Peter Cardwell

The evolution of the political animal

From Downing Street cats to presidential dogs, they have a long and varied pedigree

  • From Spectator Life
Larry the Downing Street cat [Getty]

Most of our politicians themselves are not obedient, kindly and loyal. Similarities between candidates and their faithful cat or dog are few – but as trolls now deter supportive spouses and photogenic children from saccharine election leaflet photos, pets are increasingly becoming familial proxies. When Nigel Farage does a TikTok about his dogs Pebble and Baxter, thousands comment approvingly. But finding a family photo of the Reform UK leader is nearly impossible. And that, says Farage and many like him, is entirely deliberate.

Political animals are not new. Caligula threatened to make his horse, Incitatus, a consul. Cardinal Wolsey’s cat is immortalised in a bronze statue in Ipswich. In the 20th century, cats assuaged Winston Churchill’s black dog, so much so that a ginger cat with white socks called Jock – now in its seventh incarnation – must remain at Chartwell in perpetuity. The British bulldog himself loved animals, with a lion and even an albino kangaroo among the beasts he donated to London Zoo.

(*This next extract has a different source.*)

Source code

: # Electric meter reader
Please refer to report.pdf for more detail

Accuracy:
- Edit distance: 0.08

From the establishment of the republic, animals bounded, leapt and sauntered around the White House. George Washington had hounds named Sweet Lips, Madam Moose and Taster. John Quincy Adams apparently hosted the Marquis de LaFayette’s alligator, with the reptile thrashing in the executive mansion’s bath in the story, which may be apocryphal. Teddy Roosevelt had more than 40 pets, including macaws, zebras, raccoons, roosters, pigs and rats. His son Quentin, aged five, once escorted Algonquin the pony up in the White House lift.

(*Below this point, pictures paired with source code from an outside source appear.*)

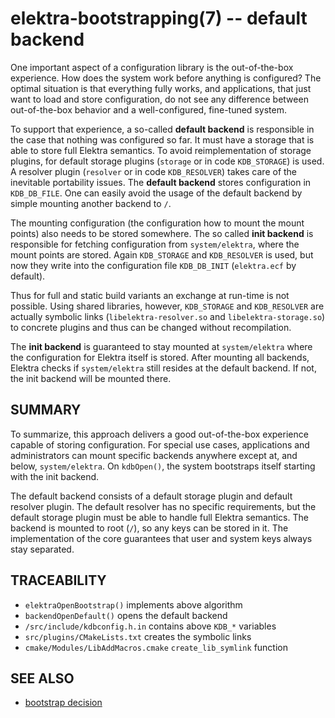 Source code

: # elektra-bootstrapping(7) -- default backend

One important aspect of a configuration library is the out-of-the-box
experience. How does the system work before anything is configured?
The optimal situation is that everything fully works, and applications,
that just want to load and store configuration, do not see any difference
between out-of-the-box behavior and a well-configured, fine-tuned system.

To support that experience, a so-called **default backend** is
responsible in the case that nothing was configured so far. It must
have a storage that is able to store full Elektra semantics. To avoid
reimplementation of storage plugins, for default storage plugins
(`storage` or in code `KDB_STORAGE`) is used. A resolver plugin (`resolver`
or in code `KDB_RESOLVER`) takes care of the inevitable portability issues.
The **default backend** stores configuration in `KDB_DB_FILE`. One can easily avoid the
usage of the default backend by simple mounting another backend to `/`.

The mounting configuration (the configuration how to mount the
mount points) also needs to be stored somewhere.
The so called **init backend** is responsible for fetching configuration
from `system/elektra`, where the mount points are stored.
Again `KDB_STORAGE` and `KDB_RESOLVER` is used, but now
they write into the configuration file `KDB_DB_INIT` (`elektra.ecf` by default).

Thus for full and static build variants an exchange at run-time is not possible.
Using shared libraries, however, `KDB_STORAGE` and `KDB_RESOLVER` are actually
symbolic links (`libelektra-resolver.so` and `libelektra-storage.so`) to concrete plugins
and thus can be changed without recompilation.

The **init backend** is guaranteed to stay mounted at
`system/elektra` where the configuration for Elektra
itself is stored. After mounting all backends, Elektra checks if
`system/elektra` still resides at the default backend. If not,
the init backend will be mounted there.

## SUMMARY

To summarize, this approach delivers a good out-of-the-box experience
capable of storing configuration. For special use cases, applications
and administrators can mount specific backends anywhere except at, and
below, `system/elektra`. On `kdbOpen()`, the system
bootstraps itself starting with the init backend.

The default backend consists of a default storage plugin and default
resolver plugin. The default resolver has no specific requirements, but
the default storage plugin must be able to handle full Elektra semantics.
The backend is mounted to root (`/`), so any keys can be
stored in it. The implementation of the core guarantees that user and
system keys always stay separated.

## TRACEABILITY

- `elektraOpenBootstrap()` implements above algorithm
- `backendOpenDefault()` opens the default backend
- `/src/include/kdbconfig.h.in` contains above `KDB_*` variables
- `src/plugins/CMakeLists.txt` creates the symbolic links
- `cmake/Modules/LibAddMacros.cmake` `create_lib_symlink` function

## SEE ALSO

- [bootstrap decision](/doc/decisions/bootstrap.md)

The Chinese invented panda diplomacy, with the People’s Republic first giving the animals to the Soviet Union. Richard Nixon famously received Ling-Ling and Hsing-Hsing in 1972. Less well-known is Nixon’s reciprocal gift to the Chinese: a pair of Musk oxen.

Not as welcomed, perhaps, was the Akhal-Teke stallion given to John Major by the President of Turkmenistan in 1993. A six-month negotiation, a bribe of Moscow customs officials with a truckload of melons, an attack by bandits and unfortunate handlers being injured by the toothache-afflicted animal all featured in the journey. At its conclusion, the Household Cavalry decided that, ultimately, this particular gift horse was not for them, sending it instead to live in a Carmarthenshire sanctuary.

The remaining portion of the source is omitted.